— « Aah, aah ! homme ! parle-moi en esprit ! »
— « Va-t-en ou je tire ! » Falk se leva, son pistolet braqué d’une main ferme. Les brillants petits yeux du cochon observaient cette arme.
— « Tu ne tueras pas ! » dit le sanglier.
Falk était rentré en possession de ses esprits ; il ne répondit pas, cette fois, à l’animal, car il était certain qu’il ne comprenait pas le langage parlé. Il déplaça légèrement son pistolet, ajusta le sanglier et dit : « Va-t-en ! » L’animal baissa la tête, hésita. Puis avec une rapidité incroyable, comme s’il était soudain libéré par la rupture d’une attache, il fit volte-face et se sauva dans la direction d’où il était venu.
Falk resta un moment immobile, puis repartit avec son pistolet prêt à tirer. Sa main fut reprise d’un léger tremblement. Des animaux qui parlent ? Il en était question dans de vieux contes, mais chez Zove on n’y croyait pas. Il eut un instant la nausée, et, un instant aussi, une furieuse envie de rire. « Parth, » murmura-t-il, car il éprouvait le besoin de parler à quelqu’un, « un cochon sauvage vient de me donner une leçon de morale… Oh ! Parth !… sortirai-je jamais de la Forêt ? A-t-elle une fin ? »

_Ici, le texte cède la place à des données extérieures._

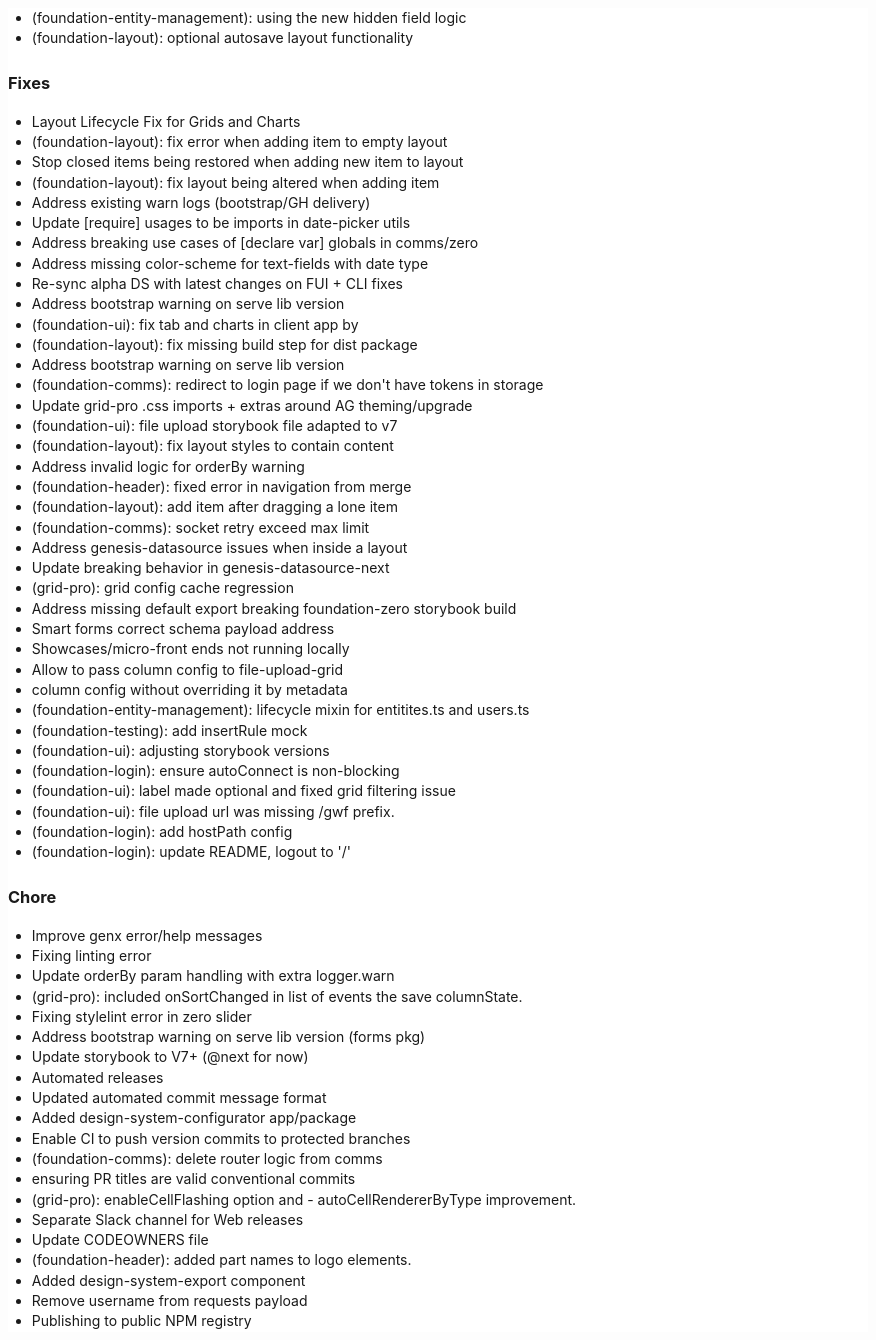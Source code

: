- (foundation-entity-management): using the new hidden field logic 
- (foundation-layout): optional autosave layout functionality 

### Fixes
- Layout Lifecycle Fix for Grids and Charts  
- (foundation-layout): fix error when adding item to empty layout 
- Stop closed items being restored when adding new item to layout
- (foundation-layout): fix layout being altered when adding item
- Address existing warn logs (bootstrap/GH delivery)
- Update [require] usages to be imports in date-picker utils 
- Address breaking use cases of [declare var] globals in comms/zero 
- Address missing color-scheme for text-fields with date type 
- Re-sync alpha DS with latest changes on FUI + CLI fixes
- Address bootstrap warning on serve lib version 
- (foundation-ui): fix tab and charts in client app by 
- (foundation-layout): fix missing build step for dist package 
- Address bootstrap warning on serve lib version 
- (foundation-comms): redirect to login page if we don't have tokens in storage
- Update grid-pro .css imports + extras around AG theming/upgrade 
- (foundation-ui): file upload storybook file adapted to v7
- (foundation-layout): fix layout styles to contain content 
- Address invalid logic for orderBy warning 
- (foundation-header): fixed error in navigation from merge
- (foundation-layout): add item after dragging a lone item 
- (foundation-comms): socket retry exceed max limit 
- Address genesis-datasource issues when inside a layout 
- Update breaking behavior in genesis-datasource-next 
- (grid-pro): grid config cache regression 
- Address missing default export breaking foundation-zero storybook build 
- Smart forms correct schema payload  address 
- Showcases/micro-front ends not running locally 
- Allow to pass column config to file-upload-grid 
- column config without overriding it by metadata 
- (foundation-entity-management): lifecycle mixin for entitites.ts and users.ts 
- (foundation-testing): add insertRule mock 
- (foundation-ui): adjusting storybook versions 
- (foundation-login): ensure autoConnect is non-blocking 
- (foundation-ui): label made optional and fixed grid filtering issue 
- (foundation-ui): file upload url was missing /gwf prefix. 
- (foundation-login): add hostPath config 
- (foundation-login): update README, logout to '/' 

### Chore
- Improve genx error/help messages  
- Fixing linting error 
- Update orderBy param handling with extra logger.warn
- (grid-pro): included onSortChanged in list of events the save columnState.
- Fixing stylelint error in zero slider
- Address bootstrap warning on serve lib version (forms pkg) 
- Update storybook to V7+ (@next for now)
- Automated releases
- Updated automated commit message format 
- Added design-system-configurator app/package 
- Enable CI to push version commits to protected branches 
- (foundation-comms): delete router logic from comms 
- ensuring PR titles are valid conventional commits 
- (grid-pro): enableCellFlashing option and - autoCellRendererByType improvement. 
- Separate Slack channel for Web releases
- Update CODEOWNERS file 
- (foundation-header): added part names to logo elements. 
- Added design-system-export component 
- Remove username from requests payload 
- Publishing to public NPM registry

Il gravit péniblement les pentes broussailleuses, toujours plus abruptes, montant vers la crête. Là-haut, les bois se clairsemaient et Falk vit, à travers les arbres, le soleil et le ciel. Encore quelques pas, et il sortit des bois pour se trouver au bord d’une pente verte qui plongeait vers une vaste étendue de vergers et de terres cultivées limitée par une large rivière aux eaux claires. Au-delà de la rivière paissait un troupeau d’une cinquantaine de vaches dans un long pré enclos, dominé lui-même par des pâturages et des vergers qui montaient de plus en plus abruptement jusqu’à la crête frangée d’arbres se dessinant à l’ouest. Vers le sud, la rivière faisait un léger détour pour contourner une petite butte derrière l’épaulement de laquelle Falk voyait s’élever, dorées par les bas rayons du couchant, les cheminées rouges d’une maison.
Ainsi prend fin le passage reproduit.